# 03_ML_Risk_Prediction

In [0]:
# ============================================
# 03_ML_Risk_Prediction.ipynb
# --------------------------------------------
# Purpose:
#   Train an ML model to predict fraud risk
#   probabilities using cost-aware features.
#
# ML Principles:
#   - Interpretable model
#   - Proper validation
#   - MLflow tracking
#
# Output:
#   - risk_probabilities table
#   - logged MLflow model
# ============================================

### Configuration & Imports

In [0]:
from pyspark.sql import SparkSession
from pyspark.sql.functions import col

from pyspark.ml.feature import VectorAssembler
from pyspark.ml.classification import LogisticRegression
from pyspark.ml.evaluation import BinaryClassificationEvaluator

import mlflow
import mlflow.spark

In [0]:
spark = SparkSession.getActiveSession()

CATALOG = "cost_aware_capstone"
SCHEMA = "risk_decisioning"

SILVER_TABLE = (
    "cost_aware_capstone.risk_decisioning."
    "silver_cost_aware_features"
)

RISK_TABLE = (
    "cost_aware_capstone.risk_decisioning."
    "ml_risk_predictions"
)

#### Read Silver Feature Table

In [0]:
silver_df = spark.table(SILVER_TABLE)

silver_df.select(
    "case_id",
    "label",
    "behavioral_risk_score",
    "expected_loss_proxy"
).show(5)

### Feature Vector Assembly

In [0]:
feature_cols = [
    "log_transaction_amount",
    "tx_velocity_24h",
    "unusual_location_flag",
    "device_change_flag",
    "account_age_days",
    "behavioral_risk_score",
    "expected_loss_proxy"
]

assembler = VectorAssembler(
    inputCols=feature_cols,
    outputCol="features"
)

data = assembler.transform(silver_df).select(
    "case_id",
    "features",
    col("label").cast("int")
)

#### Train / Test Split

In [0]:
train_df, test_df = data.randomSplit([0.7, 0.3], seed=42)

print("Train count:", train_df.count())
print("Test count:", test_df.count())

### Train Interpretable ML Model

In [0]:
lr = LogisticRegression(
    featuresCol="features",
    labelCol="label",
    maxIter=20
)

### MLflow Tracking

In [0]:
%sql
use catalog cost_aware_capstone;
use schema risk_decisioning;

In [0]:
%sql
create volume if not exists mlflow_logs;

In [0]:
mlflow.set_experiment("/Shared/cost_aware_ai_experiment")

with mlflow.start_run(run_name="LogisticRegression_RiskModel"):

    model = lr.fit(train_df)

    predictions = model.transform(test_df)

    evaluator = BinaryClassificationEvaluator(
        labelCol="label",
        metricName="areaUnderROC"
    )

    auc = evaluator.evaluate(predictions)
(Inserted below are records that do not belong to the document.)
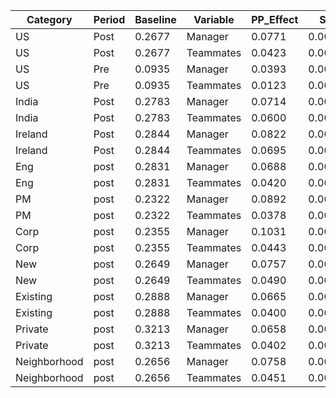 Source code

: | Category                    | Period | Baseline | Variable  | PP_Effect |     SE  | CI_Lower | CI_Upper | Relative_Effect | CI_Lower_Relative | CI_Upper_Relative |
|-----------------------------|--------|----------|-----------|-----------|---------|----------|----------|-----------------|-------------------|-------------------|
| US                          | Post   | 0.2677   | Manager   | 0.0771    | 0.0012  | 0.0747   | 0.0794   | 0.2880          | 0.2772            | 0.2974            |
| US                          | Post   | 0.2677   | Teammates | 0.0423    | 0.0007  | 0.0409   | 0.0438   | 0.1582          | 0.1540            | 0.1638            |
| US                          | Pre    | 0.0935   | Manager   | 0.0393    | 0.0013  | 0.0368   | 0.0418   | 0.4203          | 0.3969            | 0.4488            |
| US                          | Pre    | 0.0935   | Teammates | 0.0123    | 0.0004  | 0.0115   | 0.0131   | 0.1317          | 0.1240            | 0.1418            |
| India                       | Post   | 0.2783   | Manager   | 0.0714    | 0.0023  | 0.0669   | 0.0759   | 0.2566          | 0.2439            | 0.2766            |
| India                       | Post   | 0.2783   | Teammates | 0.0600    | 0.0019  | 0.0563   | 0.0636   | 0.2155          | 0.2034            | 0.2274            |
| Ireland                     | Post   | 0.2844   | Manager   | 0.0822    | 0.0042  | 0.0740   | 0.0904   | 0.2890          | 0.2610            | 0.3217            |
| Ireland                     | Post   | 0.2844   | Teammates | 0.0695    | 0.0034  | 0.0627   | 0.0762   | 0.2443          | 0.2171            | 0.2728            |
| Eng             | post   | 0.2831   | Manager   | 0.0688    | 0.0014  | 0.0661   | 0.0714   | 0.2430          | 0.2306            | 0.2538            |
| Eng             | post   | 0.2831   | Teammates | 0.0420    | 0.0009  | 0.0403   | 0.0437   | 0.1484          | 0.1437            | 0.1556            |
| PM              | post   | 0.2322   | Manager   | 0.0892    | 0.0029  | 0.0835   | 0.0946   | 0.3842          | 0.3508            | 0.4021            |
| PM              | post   | 0.2322   | Teammates | 0.0378    | 0.0016  | 0.0348   | 0.0407   | 0.1630          | 0.1514            | 0.1763            |
| Corp            | post   | 0.2355   | Manager   | 0.1031    | 0.0029  | 0.0974   | 0.1085   | 0.4378          | 0.4056            | 0.4587            |
| Corp            | post   | 0.2355   | Teammates | 0.0443    | 0.0018  | 0.0408   | 0.0475   | 0.1880          | 0.1699            | 0.2006            |
| New             | post   | 0.2649   | Manager   | 0.0757    | 0.0029  | 0.0703   | 0.0815   | 0.2859          | 0.2675            | 0.3093            |
| New             | post   | 0.2649   | Teammates | 0.0490    | 0.0018  | 0.0458   | 0.0522   | 0.1849          | 0.1746            | 0.1992            |
| Existing        | post   | 0.2888   | Manager   | 0.0665    | 0.0015  | 0.0632   | 0.0694   | 0.2302          | 0.2203            | 0.2447            |
| Existing        | post   | 0.2888   | Teammates | 0.0400    | 0.0010  | 0.0381   | 0.0417   | 0.1384          | 0.1329            | 0.1460            |
| Private       | post   |   0.3213 |  Manager  |     0.0658 | 0.0020 |    0.0619 |    0.0695 |          0.2048 |           0.1917 |           0.2174 |
| Private       | post   |   0.3213 |  Teammates|     0.0402 | 0.0013|    0.0376 |    0.0426 |          0.1251 |           0.1169 |           0.1336 |
| Neighborhood  | post   |   0.2656 |  Manager  |     0.0758 | 0.0021|    0.0717 |    0.0797 |          0.2854 |           0.2650 |           0.3015 |
| Neighborhood  | post   |   0.2656 |  Teammates|     0.0451 | 0.0014|    0.0423 |    0.0477 |          0.1697 |           0.1536 |           0.1747 |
    mlflow.log_metric("roc_auc", auc)

    mlflow.spark.log_model(
        model,
        artifact_path="risk_model",
        dfs_tmpdir="/Volumes/cost_aware_capstone/risk_decisioning/mlflow_logs/",
    )

    print("ROC-AUC:", auc)

#### Generate Risk Probabilities

In [0]:
from pyspark.ml.functions import vector_to_array
from pyspark.sql.functions import col

scored_df = (
    model.transform(data)
    .withColumn(
        "risk_probability",
        vector_to_array(col("probability"))[1]
    )
    .select(
        "case_id",
        "risk_probability"
    )
)

#### Write ML Output Table

In [0]:
(
    scored_df
    .write
    .format("delta")
    .mode("overwrite")
    .saveAsTable(RISK_TABLE)
)

#### Preview ML Output

In [0]:
spark.sql(f"""
    SELECT *
    FROM {RISK_TABLE}
    ORDER BY risk_probability DESC
    LIMIT 10
""").show(truncate=False)

-----